-- Supplied data follows --

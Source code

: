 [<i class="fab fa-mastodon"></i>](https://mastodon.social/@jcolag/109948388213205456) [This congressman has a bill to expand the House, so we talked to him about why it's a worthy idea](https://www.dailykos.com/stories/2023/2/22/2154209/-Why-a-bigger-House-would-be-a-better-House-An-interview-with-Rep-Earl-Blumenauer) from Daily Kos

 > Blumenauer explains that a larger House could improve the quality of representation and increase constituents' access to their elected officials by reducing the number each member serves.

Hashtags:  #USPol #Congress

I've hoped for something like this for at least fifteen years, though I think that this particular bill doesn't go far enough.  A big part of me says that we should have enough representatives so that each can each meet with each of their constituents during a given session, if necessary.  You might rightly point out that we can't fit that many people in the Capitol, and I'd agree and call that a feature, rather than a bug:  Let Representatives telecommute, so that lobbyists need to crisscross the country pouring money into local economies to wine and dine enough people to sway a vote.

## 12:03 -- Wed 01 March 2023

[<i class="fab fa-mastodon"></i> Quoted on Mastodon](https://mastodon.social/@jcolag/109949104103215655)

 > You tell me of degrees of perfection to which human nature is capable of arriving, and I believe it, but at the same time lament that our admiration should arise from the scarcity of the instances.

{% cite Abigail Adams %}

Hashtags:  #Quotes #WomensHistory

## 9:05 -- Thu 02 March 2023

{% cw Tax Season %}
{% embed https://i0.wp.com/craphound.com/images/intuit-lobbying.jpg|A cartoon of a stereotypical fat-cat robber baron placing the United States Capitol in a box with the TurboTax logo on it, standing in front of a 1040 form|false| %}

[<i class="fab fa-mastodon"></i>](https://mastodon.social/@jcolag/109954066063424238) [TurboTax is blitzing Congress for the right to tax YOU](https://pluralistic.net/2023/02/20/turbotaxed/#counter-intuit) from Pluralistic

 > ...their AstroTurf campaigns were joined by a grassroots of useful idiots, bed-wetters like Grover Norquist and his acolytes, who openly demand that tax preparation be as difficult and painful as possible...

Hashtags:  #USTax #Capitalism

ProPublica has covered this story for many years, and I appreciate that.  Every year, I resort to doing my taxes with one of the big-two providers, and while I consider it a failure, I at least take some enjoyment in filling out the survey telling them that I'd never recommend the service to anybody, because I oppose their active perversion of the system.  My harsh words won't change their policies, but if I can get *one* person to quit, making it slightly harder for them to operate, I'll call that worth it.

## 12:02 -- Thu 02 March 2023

-- Supplied data concluded --

• [The problem]: From top to bottom, repeat the data above without alteration.

• [Solution to this exercise]:
Source code

: [<i class="fab fa-mastodon"></i>](https://mastodon.social/@jcolag/109948388213205456) [This congressman has a bill to expand the House, so we talked to him about why it's a worthy idea](https://www.dailykos.com/stories/2023/2/22/2154209/-Why-a-bigger-House-would-be-a-better-House-An-interview-with-Rep-Earl-Blumenauer) from Daily Kos

 > Blumenauer explains that a larger House could improve the quality of representation and increase constituents' access to their elected officials by reducing the number each member serves.

Hashtags:  #USPol #Congress

I've hoped for something like this for at least fifteen years, though I think that this particular bill doesn't go far enough.  A big part of me says that we should have enough representatives so that each can each meet with each of their constituents during a given session, if necessary.  You might rightly point out that we can't fit that many people in the Capitol, and I'd agree and call that a feature, rather than a bug:  Let Representatives telecommute, so that lobbyists need to crisscross the country pouring money into local economies to wine and dine enough people to sway a vote.

## 12:03 -- Wed 01 March 2023

[<i class="fab fa-mastodon"></i> Quoted on Mastodon](https://mastodon.social/@jcolag/109949104103215655)

 > You tell me of degrees of perfection to which human nature is capable of arriving, and I believe it, but at the same time lament that our admiration should arise from the scarcity of the instances.

{% cite Abigail Adams %}

Hashtags:  #Quotes #WomensHistory

## 9:05 -- Thu 02 March 2023

{% cw Tax Season %}
{% embed https://i0.wp.com/craphound.com/images/intuit-lobbying.jpg|A cartoon of a stereotypical fat-cat robber baron placing the United States Capitol in a box with the TurboTax logo on it, standing in front of a 1040 form|false| %}

[<i class="fab fa-mastodon"></i>](https://mastodon.social/@jcolag/109954066063424238) [TurboTax is blitzing Congress for the right to tax YOU](https://pluralistic.net/2023/02/20/turbotaxed/#counter-intuit) from Pluralistic

 > ...their AstroTurf campaigns were joined by a grassroots of useful idiots, bed-wetters like Grover Norquist and his acolytes, who openly demand that tax preparation be as difficult and painful as possible...

Hashtags:  #USTax #Capitalism

ProPublica has covered this story for many years, and I appreciate that.  Every year, I resort to doing my taxes with one of the big-two providers, and while I consider it a failure, I at least take some enjoyment in filling out the survey telling them that I'd never recommend the service to anybody, because I oppose their active perversion of the system.  My harsh words won't change their policies, but if I can get *one* person to quit, making it slightly harder for them to operate, I'll call that worth it.

## 12:02 -- Thu 02 March 2023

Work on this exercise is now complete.